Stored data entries
----
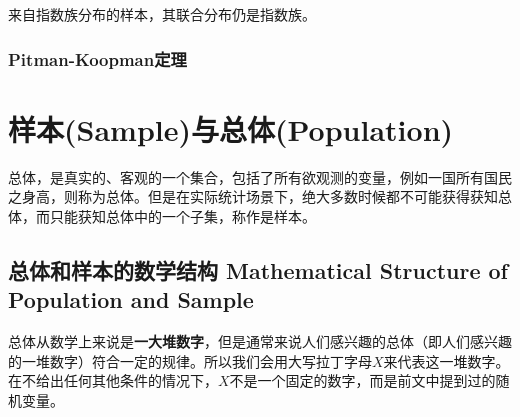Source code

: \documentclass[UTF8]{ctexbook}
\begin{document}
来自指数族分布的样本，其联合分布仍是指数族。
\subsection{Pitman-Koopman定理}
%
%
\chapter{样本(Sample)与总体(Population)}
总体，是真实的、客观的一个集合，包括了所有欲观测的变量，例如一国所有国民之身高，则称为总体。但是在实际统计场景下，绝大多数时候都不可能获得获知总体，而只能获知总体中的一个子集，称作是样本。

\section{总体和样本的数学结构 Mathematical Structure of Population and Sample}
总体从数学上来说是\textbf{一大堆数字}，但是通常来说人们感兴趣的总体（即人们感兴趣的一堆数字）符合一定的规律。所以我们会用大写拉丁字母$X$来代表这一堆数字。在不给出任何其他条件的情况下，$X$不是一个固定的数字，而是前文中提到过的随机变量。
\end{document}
----
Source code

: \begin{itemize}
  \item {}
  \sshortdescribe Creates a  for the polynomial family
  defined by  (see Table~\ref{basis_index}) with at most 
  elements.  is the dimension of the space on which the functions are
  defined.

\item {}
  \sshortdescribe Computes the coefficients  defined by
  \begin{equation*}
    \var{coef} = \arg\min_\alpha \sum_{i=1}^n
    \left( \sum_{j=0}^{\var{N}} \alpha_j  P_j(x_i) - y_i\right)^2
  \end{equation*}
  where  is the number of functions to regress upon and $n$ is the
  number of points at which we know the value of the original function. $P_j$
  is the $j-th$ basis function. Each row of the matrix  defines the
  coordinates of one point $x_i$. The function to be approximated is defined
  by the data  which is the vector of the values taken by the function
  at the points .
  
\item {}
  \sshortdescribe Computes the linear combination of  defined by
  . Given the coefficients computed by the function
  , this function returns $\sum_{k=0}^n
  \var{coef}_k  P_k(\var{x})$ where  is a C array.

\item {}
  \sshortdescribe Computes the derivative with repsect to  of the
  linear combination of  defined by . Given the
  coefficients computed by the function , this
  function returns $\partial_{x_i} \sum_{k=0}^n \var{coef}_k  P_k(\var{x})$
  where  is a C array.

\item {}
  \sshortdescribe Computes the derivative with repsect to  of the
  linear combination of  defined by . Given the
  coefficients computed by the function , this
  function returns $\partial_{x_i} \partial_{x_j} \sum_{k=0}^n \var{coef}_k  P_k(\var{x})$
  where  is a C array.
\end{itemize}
----
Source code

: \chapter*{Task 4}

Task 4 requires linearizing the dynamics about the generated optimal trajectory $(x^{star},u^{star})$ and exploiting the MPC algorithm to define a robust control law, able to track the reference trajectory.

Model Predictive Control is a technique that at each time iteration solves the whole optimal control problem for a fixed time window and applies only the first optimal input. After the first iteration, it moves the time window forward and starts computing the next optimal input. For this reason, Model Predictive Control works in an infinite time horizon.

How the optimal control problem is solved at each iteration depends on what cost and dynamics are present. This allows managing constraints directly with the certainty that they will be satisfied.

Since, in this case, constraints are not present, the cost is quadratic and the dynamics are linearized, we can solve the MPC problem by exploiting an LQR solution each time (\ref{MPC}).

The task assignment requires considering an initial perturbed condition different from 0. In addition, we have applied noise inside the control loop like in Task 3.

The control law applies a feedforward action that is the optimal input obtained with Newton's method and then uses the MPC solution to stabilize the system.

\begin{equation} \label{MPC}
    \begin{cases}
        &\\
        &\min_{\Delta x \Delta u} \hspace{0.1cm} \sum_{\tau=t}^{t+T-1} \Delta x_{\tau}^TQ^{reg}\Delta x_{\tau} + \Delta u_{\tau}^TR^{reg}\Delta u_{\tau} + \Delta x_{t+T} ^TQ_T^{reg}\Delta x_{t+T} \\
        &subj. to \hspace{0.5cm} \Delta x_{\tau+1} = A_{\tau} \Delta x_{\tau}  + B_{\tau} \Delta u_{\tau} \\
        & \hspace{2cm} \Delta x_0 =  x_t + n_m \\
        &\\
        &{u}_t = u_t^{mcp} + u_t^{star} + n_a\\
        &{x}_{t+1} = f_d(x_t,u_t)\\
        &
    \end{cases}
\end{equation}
----
Exercise description
Every line of the entries above that includes "equation" should be copied.

Your response
  \begin{equation*}
  \end{equation*}
\begin{equation} \label{MPC}
\end{equation}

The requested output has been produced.